(Collected data)
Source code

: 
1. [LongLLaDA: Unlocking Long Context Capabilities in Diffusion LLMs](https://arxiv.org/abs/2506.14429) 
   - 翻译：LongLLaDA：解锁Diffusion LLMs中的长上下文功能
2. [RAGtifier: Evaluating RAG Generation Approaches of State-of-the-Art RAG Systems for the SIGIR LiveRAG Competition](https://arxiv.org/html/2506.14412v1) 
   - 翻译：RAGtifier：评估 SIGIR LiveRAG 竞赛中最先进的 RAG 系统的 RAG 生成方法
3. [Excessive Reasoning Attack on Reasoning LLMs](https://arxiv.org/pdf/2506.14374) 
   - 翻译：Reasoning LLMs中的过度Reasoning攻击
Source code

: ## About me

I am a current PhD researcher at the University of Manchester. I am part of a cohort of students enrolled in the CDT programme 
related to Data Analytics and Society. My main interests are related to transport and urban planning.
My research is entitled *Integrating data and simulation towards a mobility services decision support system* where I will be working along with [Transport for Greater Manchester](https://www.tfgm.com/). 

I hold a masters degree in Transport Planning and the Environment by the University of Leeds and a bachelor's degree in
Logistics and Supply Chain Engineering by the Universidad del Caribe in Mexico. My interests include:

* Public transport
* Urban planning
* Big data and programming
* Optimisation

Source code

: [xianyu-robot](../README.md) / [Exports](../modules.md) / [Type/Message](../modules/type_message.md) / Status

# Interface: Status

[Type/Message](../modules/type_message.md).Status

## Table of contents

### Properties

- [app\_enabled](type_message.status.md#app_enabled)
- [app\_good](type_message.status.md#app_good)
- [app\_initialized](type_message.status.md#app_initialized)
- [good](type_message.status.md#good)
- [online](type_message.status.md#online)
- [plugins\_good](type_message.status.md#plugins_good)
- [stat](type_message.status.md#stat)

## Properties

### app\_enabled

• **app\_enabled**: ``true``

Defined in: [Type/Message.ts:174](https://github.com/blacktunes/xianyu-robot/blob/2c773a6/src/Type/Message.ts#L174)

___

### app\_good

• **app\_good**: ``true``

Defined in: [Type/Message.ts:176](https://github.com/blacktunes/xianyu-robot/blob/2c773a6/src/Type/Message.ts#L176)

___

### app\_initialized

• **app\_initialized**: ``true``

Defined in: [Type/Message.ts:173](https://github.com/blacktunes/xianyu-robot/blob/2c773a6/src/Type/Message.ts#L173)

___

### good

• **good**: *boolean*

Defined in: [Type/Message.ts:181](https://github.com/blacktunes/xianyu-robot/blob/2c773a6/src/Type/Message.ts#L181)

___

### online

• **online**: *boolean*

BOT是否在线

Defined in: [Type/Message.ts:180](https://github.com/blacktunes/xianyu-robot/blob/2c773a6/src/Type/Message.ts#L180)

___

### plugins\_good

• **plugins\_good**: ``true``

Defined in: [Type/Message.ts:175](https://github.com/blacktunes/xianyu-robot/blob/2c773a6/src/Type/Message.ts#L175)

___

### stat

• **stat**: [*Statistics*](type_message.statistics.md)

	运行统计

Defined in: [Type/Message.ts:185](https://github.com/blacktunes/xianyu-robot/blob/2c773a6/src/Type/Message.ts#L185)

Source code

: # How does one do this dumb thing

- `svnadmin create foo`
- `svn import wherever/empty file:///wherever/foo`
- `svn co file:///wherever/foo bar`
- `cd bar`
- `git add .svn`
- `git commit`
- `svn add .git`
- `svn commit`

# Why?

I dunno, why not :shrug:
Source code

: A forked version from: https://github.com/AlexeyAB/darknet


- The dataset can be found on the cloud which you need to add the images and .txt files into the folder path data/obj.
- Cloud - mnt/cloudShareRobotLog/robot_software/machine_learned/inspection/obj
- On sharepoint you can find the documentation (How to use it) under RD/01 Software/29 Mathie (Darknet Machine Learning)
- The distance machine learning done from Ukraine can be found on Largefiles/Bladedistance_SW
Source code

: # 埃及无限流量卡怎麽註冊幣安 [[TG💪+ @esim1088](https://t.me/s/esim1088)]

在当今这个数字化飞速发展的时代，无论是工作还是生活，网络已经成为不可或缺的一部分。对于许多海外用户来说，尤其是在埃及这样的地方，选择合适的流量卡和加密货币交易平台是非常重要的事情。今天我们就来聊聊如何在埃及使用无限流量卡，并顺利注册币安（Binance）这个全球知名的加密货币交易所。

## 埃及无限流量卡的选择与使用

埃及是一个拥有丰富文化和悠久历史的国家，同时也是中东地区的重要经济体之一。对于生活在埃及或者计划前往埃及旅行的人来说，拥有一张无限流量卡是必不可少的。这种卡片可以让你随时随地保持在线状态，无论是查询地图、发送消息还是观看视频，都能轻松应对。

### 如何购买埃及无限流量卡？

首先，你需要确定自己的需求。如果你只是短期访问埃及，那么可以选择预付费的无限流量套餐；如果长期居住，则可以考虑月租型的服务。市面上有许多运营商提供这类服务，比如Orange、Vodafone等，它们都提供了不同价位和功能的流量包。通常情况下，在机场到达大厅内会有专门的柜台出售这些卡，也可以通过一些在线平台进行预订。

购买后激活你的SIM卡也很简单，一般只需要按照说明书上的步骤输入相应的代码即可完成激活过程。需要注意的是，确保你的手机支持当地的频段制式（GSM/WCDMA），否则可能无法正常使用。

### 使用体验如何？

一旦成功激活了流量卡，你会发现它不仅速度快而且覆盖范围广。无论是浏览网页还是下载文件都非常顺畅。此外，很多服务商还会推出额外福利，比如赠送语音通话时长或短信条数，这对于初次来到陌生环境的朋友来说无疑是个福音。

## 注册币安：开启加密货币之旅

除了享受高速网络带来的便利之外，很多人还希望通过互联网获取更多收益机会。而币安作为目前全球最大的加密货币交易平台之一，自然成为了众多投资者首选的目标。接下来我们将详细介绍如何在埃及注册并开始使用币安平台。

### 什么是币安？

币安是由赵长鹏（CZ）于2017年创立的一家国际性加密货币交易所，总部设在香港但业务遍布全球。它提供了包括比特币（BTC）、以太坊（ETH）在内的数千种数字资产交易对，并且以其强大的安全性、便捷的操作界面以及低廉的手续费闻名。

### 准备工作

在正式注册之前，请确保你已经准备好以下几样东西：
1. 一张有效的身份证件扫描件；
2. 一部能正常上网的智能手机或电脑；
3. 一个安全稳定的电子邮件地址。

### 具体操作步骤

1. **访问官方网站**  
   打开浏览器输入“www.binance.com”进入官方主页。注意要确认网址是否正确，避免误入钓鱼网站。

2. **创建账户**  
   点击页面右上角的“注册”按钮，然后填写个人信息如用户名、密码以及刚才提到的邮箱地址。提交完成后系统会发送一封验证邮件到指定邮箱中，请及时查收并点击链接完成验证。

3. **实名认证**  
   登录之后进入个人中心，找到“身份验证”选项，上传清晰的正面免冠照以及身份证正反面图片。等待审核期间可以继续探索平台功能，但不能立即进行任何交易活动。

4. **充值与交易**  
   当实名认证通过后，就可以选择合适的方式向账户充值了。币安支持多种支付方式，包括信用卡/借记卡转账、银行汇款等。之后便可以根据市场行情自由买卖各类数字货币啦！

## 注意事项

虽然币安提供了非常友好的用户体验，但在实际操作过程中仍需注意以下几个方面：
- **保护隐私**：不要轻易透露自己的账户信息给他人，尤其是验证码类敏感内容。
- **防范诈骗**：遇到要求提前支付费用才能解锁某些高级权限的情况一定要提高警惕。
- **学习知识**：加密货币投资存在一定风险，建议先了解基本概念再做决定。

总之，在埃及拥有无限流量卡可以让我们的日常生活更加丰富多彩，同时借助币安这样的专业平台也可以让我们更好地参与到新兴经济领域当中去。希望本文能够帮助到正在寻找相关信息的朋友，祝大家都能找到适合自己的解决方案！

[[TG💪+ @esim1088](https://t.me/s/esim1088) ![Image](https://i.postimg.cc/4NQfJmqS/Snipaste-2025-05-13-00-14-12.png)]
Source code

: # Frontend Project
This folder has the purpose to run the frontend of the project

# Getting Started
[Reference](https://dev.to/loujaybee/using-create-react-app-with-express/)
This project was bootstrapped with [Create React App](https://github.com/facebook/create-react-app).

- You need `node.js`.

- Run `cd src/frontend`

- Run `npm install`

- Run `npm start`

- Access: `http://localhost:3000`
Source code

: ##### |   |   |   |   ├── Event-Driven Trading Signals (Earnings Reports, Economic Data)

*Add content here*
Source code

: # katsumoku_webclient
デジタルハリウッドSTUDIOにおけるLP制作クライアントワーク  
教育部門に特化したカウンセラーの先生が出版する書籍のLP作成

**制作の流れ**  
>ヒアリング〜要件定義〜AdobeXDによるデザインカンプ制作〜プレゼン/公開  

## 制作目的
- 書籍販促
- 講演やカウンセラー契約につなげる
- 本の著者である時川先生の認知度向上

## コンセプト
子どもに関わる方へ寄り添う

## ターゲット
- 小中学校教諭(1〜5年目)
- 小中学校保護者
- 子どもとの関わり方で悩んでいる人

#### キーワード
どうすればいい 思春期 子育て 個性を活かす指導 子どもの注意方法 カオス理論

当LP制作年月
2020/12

#### [Your objective]
When a line in the entries above holds the word "found", add it to the count, then state only the count.

#### [Answer below]
2